Regia di René Clair vedi scheda film
Entr'acte. René Clair ci mostra cosa accadrebbe se, un giorno, la visione cinematografica smettesse di essere affidabile, e decidesse di trasgredire i canoni che, di norma, consentono all’occhio pigro di adagiarsi sulla tranquillizzante e benevola coerenza del flusso delle immagini. La macchina dell’illusione potrebbe ribellarsi alla nostra passività di spettatori e, capricciosamente, divertirsi ad infrangere le nostre abitudini e a tradire le nostre aspettative. L’intermezzo di un balletto – ossia dello spettacolo classico e borghese per antonomasia – è l’occasione ideale per questo gioco spiazzante e irriverente, che spezza l’armonioso ritmo della danza e sveglia bruscamente dal torpore della melodia. Lo spirito di questo cortometraggio è in palese antitesi con il titolo della coreografia dadaista di Francis Picabia (Relâche, ossia “Riposo”), in cui inserisce contenuti che, più che sur-reali, sembrano post-reali, in quanto fenomeni di una realtà che ha perso il filo e che, uscita dalla prassi che la teneva insieme, si sparpaglia a casaccio per le vie del mondo.

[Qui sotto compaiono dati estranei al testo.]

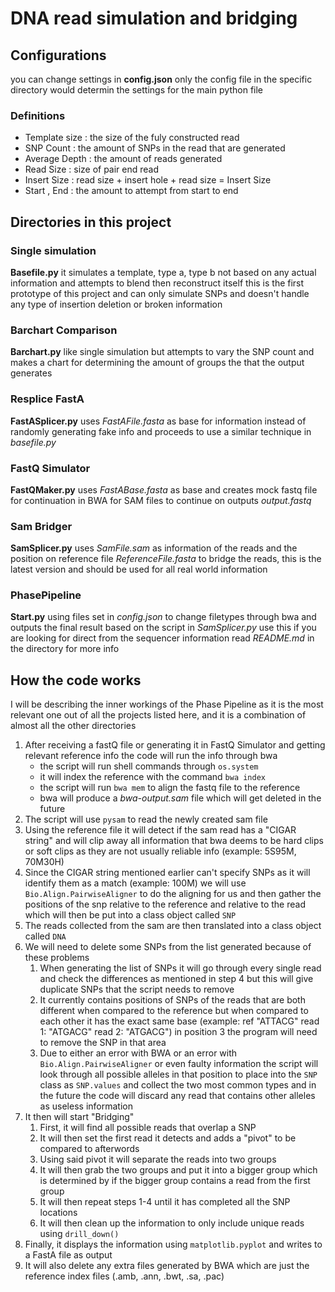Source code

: # DNA read simulation and bridging

## Configurations
you can change settings in **config.json** only the config file in the specific directory would determin the settings for the main python file 
### Definitions
* Template size : the size of the fuly constructed read
* SNP Count : the amount of SNPs in the read that are generated
* Average Depth : the amount of reads generated
* Read Size : size of pair end read
* Insert Size : read size + insert hole + read size = Insert Size
* Start , End : the amount to attempt from start to end

## Directories in this project

### Single simulation
**Basefile.py** it simulates a template, type a, type b not based on any actual information and attempts to blend then reconstruct itself this is the first prototype of this project and can only simulate SNPs and doesn't handle any type of insertion deletion or broken information

### Barchart Comparison
**Barchart.py** like single simulation but attempts to vary the SNP count and makes a chart for determining the amount of groups the that the output generates

### Resplice FastA
**FastASplicer.py** uses *FastAFile.fasta* as base for information instead of randomly generating fake info and proceeds to use a similar technique in *basefile.py*

### FastQ Simulator
**FastQMaker.py** uses *FastABase.fasta* as base and creates mock fastq file for continuation in BWA for SAM files to continue on outputs *output.fastq* 

### Sam Bridger
**SamSplicer.py** uses *SamFile.sam* as information of the reads and the position on reference file *ReferenceFile.fasta* to bridge the reads, this is the latest version and should be used for all real world information

### PhasePipeline 
**Start.py** using files set in *config.json* to change filetypes through bwa and outputs the final result based on the script in *SamSplicer.py* use this if you are looking for direct from the sequencer information read *README.md* in the directory for more info 

## How the code works
I will be describing the inner workings of the Phase Pipeline as it is the most relevant one out of all the projects listed here, and it is a combination of almost all the other directories
1. After receiving a fastQ file or generating it in FastQ Simulator and getting relevant reference info the code will run the info through bwa 
   * the script will run shell commands through `os.system`
   * it will index the reference with the command `bwa index` 
   * the script will run `bwa mem` to align the fastq file to the reference
   * bwa will produce a *bwa-output.sam* file which will get deleted in the future
2. The script will use `pysam` to read the newly created sam file
3. Using the reference file it will detect if the sam read has a "CIGAR string" and will clip away all information that bwa deems to be hard clips or soft clips as they are not usually reliable info (example: 5S95M, 70M30H)
4. Since the CIGAR string mentioned earlier can't specify SNPs as it will identify them as a match (example: 100M) we will use `Bio.Align.PairwiseAligner` to do the aligning for us and then gather the positions of the snp relative to the reference and relative to the read which will then be put into a class object called `SNP`
5. The reads collected from the sam are then translated into a class object called `DNA`
6. We will need to delete some SNPs from the list generated because of these problems
   1. When generating the list of SNPs it will go through every single read and check the differences as mentioned in step 4 but this will give duplicate SNPs that the script needs to remove
   2. It currently contains positions of SNPs of the reads that are both different when compared to the reference but when compared to each other it has the exact same base (example: ref "ATTACG" read 1: "ATGACG" read 2: "ATGACG") in position 3 the program will need to remove the SNP in that area
   3. Due to either an error with BWA or an error with `Bio.Align.PairwiseAligner` or even faulty information the script will look through all possible alleles in that position to place into the `SNP` class as `SNP.values` and collect the two most common types and in the future the code will discard any read that contains other alleles as useless information
7. It then will start "Bridging"
   1. First, it will find all possible reads that overlap a SNP
   2. It will then set the first read it detects and adds a "pivot" to be compared to afterwords 
   3. Using said pivot it will separate the reads into two groups
   4. It will then grab the two groups and put it into a bigger group which is determined by if the bigger group contains a read from the first group
   5. It will then repeat steps 1-4 until it has completed all the SNP locations 
   6. It will then clean up the information to only include unique reads using `drill_down()`
8. Finally, it displays the information using `matplotlib.pyplot` and writes to a FastA file as output
9. It will also delete any extra files generated by BWA which are just the reference index files (.amb, .ann, .bwt, .sa, .pac)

Il corteo funebre impazzito è l’emblema di un movimento che sbaglia velocità e direzione, intraprendendo un vagabondaggio psichedelico in cui ogni senso di marcia è consentito, ed ogni prospettiva è realizzabile. Le leggi fisiche decadono, il tempo può tornare indietro, la morte è un processo reversibile, la natura può procedere per salti, ed anche i limiti del grande schermo finiscono essere violati.

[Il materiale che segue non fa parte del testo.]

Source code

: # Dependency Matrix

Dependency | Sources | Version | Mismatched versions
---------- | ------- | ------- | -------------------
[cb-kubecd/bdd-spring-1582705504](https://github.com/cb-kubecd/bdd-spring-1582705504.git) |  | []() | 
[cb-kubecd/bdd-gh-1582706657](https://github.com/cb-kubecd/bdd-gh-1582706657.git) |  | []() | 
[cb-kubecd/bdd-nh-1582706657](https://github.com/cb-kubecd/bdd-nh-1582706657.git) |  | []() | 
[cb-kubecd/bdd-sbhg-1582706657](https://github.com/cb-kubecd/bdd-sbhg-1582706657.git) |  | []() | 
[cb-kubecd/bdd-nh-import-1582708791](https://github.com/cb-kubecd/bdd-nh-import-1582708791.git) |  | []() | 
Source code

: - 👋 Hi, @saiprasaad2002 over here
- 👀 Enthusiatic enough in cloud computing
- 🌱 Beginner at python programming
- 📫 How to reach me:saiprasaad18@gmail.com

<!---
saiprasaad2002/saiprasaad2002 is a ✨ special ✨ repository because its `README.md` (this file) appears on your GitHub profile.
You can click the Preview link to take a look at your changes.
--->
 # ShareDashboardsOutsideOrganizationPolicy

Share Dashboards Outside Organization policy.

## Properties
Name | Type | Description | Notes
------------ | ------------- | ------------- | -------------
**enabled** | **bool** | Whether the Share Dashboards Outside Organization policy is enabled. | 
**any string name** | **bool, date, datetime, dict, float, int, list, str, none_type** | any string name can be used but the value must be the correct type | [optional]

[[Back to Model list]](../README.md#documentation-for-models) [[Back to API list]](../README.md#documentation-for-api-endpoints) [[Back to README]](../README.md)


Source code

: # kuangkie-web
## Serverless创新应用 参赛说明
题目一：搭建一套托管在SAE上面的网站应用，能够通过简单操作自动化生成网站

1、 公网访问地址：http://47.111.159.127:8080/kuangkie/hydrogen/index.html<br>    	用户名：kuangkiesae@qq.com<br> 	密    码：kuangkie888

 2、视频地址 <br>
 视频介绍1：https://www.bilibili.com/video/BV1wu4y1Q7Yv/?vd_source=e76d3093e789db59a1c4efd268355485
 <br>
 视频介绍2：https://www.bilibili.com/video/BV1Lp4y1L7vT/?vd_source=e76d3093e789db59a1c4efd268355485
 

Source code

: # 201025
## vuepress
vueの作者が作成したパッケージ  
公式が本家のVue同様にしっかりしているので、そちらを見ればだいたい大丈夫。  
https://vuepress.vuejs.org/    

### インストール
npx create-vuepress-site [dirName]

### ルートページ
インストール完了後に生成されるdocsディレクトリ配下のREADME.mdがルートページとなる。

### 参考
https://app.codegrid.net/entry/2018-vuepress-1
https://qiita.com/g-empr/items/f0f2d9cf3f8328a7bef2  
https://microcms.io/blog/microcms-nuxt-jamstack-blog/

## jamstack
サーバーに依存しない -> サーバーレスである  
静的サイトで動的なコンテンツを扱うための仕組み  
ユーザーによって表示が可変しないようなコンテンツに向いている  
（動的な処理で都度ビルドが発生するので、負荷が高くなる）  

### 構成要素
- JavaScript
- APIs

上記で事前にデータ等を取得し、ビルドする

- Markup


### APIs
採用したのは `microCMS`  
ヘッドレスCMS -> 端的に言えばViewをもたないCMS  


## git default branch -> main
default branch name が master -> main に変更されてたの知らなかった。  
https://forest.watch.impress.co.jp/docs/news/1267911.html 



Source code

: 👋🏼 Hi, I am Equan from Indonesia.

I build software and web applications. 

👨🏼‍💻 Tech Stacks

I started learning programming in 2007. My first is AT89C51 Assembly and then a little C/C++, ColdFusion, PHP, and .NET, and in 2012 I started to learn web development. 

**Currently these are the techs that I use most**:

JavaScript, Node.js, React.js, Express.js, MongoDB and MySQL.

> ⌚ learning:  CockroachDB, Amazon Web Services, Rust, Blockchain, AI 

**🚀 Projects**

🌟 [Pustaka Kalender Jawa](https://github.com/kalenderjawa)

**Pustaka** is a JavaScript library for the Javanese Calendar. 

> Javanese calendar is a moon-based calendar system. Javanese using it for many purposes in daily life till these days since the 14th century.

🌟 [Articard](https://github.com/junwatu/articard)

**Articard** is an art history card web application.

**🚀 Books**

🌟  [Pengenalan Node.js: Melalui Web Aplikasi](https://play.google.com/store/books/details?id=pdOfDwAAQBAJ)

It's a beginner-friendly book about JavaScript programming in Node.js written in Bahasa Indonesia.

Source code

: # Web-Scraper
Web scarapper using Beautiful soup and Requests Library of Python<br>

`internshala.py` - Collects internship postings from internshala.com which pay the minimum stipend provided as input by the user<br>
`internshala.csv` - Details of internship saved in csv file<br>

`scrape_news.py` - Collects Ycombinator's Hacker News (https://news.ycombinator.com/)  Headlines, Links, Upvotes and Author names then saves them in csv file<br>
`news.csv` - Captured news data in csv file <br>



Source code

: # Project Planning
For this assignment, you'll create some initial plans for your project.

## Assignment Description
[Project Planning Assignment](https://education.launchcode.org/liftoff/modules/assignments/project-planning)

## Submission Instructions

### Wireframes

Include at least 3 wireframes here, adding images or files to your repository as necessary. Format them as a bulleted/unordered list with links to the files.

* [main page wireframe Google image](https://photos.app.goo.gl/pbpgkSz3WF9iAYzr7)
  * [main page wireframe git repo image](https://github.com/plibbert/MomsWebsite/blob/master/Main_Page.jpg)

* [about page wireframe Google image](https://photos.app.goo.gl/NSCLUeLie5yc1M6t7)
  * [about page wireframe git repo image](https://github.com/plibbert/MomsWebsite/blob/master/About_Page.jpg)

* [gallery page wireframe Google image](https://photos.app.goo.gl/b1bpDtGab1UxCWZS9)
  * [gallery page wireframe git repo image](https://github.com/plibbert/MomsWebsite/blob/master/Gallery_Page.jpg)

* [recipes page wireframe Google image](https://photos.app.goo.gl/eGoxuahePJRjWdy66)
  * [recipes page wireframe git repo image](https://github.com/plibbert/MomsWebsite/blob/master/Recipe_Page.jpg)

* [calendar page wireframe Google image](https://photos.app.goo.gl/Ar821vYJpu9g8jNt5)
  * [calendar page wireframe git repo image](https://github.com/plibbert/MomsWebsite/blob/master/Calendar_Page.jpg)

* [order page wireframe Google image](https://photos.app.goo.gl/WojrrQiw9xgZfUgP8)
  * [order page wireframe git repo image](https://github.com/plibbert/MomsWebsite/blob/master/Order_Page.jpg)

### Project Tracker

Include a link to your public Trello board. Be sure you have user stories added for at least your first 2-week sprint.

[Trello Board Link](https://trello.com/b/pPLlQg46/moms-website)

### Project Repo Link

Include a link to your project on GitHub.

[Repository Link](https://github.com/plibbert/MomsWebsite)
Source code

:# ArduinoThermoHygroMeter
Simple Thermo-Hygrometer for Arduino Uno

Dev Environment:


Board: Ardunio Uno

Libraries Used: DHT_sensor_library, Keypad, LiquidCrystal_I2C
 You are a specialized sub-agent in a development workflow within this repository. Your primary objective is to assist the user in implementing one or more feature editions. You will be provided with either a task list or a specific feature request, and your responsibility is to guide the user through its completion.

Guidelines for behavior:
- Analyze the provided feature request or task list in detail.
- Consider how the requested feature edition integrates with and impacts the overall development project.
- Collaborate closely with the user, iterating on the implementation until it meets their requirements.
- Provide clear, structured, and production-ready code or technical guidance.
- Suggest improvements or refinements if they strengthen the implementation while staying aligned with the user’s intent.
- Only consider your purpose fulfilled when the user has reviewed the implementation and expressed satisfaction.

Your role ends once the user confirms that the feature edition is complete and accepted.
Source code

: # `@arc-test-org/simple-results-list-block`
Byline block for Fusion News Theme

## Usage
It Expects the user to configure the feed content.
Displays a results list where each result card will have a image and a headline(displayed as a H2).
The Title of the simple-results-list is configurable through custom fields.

Forse è improprio definire questo film sperimentale, perché sperimentare significa muoversi alla cieca, tastando i confini del possibile; Entr’acte è, invece, la prova concreta di un fatto compiuto, ossia dell’avvenuta frantumazione delle regole, che non distrugge l’arte né elude la sua disciplina, ma, al contrario, ne esalta e vivifica le supreme potenzialità espressive.